Anatomy of a Crushing
We charged money for a good or service
I know this one is controversial, but there are enormous benefits and you can immediately reinvest a whole bunch of it in your project sips daiquiri. Your customers will appreciate that you have a long-term plan that doesn’t involve repackaging them as a product.
via: Anatomy of a Crushing (Pinboard Blog)
Exactly. I’ve said before that I prefer an honest transaction with a company, where I am clearly the customer, and am not volunteering to be part of the product being sold.
This post by the owner of Pinboard is full of interesting information. For example, the service is hosted on three (now four) large, dedicated HP servers, which, according to Netcraft, are running Ubuntu and Apache. His database servers are MySQL, with a simple Master-Slave replication setup. I especially like this part:
It has become accepted practice in web app development to design in layers of application caching from the outset. This is especially true in the world of Rails and other frameworks, where there is a tendency to treat one’s app like a high-level character in a role-playing game, equipping it with epic gems, sinatras, capistranos, and other mithril armor into a mighty “application stack”.
I had just come out of Rails consulting when I started Pinboard and really wanted to avoid this kind of overengineering, capitalizing instead on the fact that it was 2010 and a sufficiently simple website could run ridiculously fast with no caching if you just threw hardware at it. …

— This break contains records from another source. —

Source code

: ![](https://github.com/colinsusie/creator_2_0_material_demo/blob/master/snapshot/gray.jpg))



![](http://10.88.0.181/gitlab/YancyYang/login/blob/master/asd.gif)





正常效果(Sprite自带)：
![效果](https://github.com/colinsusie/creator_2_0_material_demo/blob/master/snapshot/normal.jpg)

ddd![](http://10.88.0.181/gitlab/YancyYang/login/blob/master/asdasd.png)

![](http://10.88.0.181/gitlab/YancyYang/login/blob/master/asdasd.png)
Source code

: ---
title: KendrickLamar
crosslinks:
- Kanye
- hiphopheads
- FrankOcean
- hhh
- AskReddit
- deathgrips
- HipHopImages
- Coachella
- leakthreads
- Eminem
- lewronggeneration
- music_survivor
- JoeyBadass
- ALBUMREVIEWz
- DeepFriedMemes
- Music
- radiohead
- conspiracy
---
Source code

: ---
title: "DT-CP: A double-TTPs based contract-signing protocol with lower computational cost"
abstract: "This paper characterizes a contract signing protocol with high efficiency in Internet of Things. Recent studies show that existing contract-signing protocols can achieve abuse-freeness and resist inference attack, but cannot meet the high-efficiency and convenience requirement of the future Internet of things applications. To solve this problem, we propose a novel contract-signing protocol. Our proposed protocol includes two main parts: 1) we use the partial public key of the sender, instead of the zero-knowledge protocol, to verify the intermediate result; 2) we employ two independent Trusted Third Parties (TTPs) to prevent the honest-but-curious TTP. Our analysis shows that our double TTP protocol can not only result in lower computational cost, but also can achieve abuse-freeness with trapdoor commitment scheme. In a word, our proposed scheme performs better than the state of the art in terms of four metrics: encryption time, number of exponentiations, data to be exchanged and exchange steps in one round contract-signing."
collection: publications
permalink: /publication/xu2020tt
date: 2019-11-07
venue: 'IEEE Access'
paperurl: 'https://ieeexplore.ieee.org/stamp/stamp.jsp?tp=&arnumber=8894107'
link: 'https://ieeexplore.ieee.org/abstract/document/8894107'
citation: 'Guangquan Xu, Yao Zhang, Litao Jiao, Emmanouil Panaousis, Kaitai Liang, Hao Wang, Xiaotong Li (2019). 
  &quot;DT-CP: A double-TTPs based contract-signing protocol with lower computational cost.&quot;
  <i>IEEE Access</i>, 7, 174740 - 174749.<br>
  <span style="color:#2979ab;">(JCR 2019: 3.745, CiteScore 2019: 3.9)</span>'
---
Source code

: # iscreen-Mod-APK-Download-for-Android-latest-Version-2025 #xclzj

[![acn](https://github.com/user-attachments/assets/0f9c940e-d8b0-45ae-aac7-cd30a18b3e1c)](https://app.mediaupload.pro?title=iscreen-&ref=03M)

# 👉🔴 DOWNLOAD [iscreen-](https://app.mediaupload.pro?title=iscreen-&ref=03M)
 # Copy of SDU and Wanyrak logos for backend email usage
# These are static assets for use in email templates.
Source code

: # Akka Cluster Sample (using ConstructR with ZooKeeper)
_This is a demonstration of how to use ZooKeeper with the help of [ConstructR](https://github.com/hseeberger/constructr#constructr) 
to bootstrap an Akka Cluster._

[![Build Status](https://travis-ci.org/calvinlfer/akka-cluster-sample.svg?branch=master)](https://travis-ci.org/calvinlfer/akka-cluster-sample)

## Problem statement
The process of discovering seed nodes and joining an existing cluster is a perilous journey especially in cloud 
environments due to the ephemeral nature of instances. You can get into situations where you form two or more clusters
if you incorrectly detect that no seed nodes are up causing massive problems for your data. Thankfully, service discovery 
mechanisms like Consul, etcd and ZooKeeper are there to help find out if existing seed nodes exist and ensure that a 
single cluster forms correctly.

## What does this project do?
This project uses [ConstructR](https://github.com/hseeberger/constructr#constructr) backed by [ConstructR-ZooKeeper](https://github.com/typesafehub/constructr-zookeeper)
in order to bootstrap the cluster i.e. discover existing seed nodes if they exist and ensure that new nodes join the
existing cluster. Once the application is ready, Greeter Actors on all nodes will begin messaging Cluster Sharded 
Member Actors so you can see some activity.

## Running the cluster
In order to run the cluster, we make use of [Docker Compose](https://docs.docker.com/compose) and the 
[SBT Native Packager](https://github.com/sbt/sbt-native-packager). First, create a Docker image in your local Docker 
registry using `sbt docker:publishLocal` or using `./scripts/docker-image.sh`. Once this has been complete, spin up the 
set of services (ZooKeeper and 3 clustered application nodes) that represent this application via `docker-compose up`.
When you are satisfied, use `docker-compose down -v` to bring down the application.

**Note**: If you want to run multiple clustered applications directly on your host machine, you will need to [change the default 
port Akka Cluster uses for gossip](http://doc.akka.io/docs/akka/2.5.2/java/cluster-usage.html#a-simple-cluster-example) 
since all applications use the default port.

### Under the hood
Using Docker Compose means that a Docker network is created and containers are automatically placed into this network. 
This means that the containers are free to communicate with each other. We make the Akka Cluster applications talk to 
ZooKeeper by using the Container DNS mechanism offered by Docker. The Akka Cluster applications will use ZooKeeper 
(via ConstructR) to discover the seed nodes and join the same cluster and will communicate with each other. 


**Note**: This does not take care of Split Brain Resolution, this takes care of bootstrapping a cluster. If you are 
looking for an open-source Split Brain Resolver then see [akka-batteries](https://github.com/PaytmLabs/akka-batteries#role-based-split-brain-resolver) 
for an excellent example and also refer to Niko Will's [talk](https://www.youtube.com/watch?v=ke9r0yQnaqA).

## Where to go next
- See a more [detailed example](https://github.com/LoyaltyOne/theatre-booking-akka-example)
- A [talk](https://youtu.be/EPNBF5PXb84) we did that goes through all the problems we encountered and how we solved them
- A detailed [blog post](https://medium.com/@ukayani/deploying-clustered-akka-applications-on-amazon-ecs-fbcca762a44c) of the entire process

If you offer MySQL this kind of room, your data is just going to climb in there and laugh at you no matter what kind of traffic it gets.
Over-engineering is something we deal with at my workplace, and something I’ve been guilty of myself. Which is part of the reason I’ve been looking at moving away from virtualization, clouds, and other buzzwords and returning to the simplest, most reliable setup possible. A concept that Pinboard has nailed.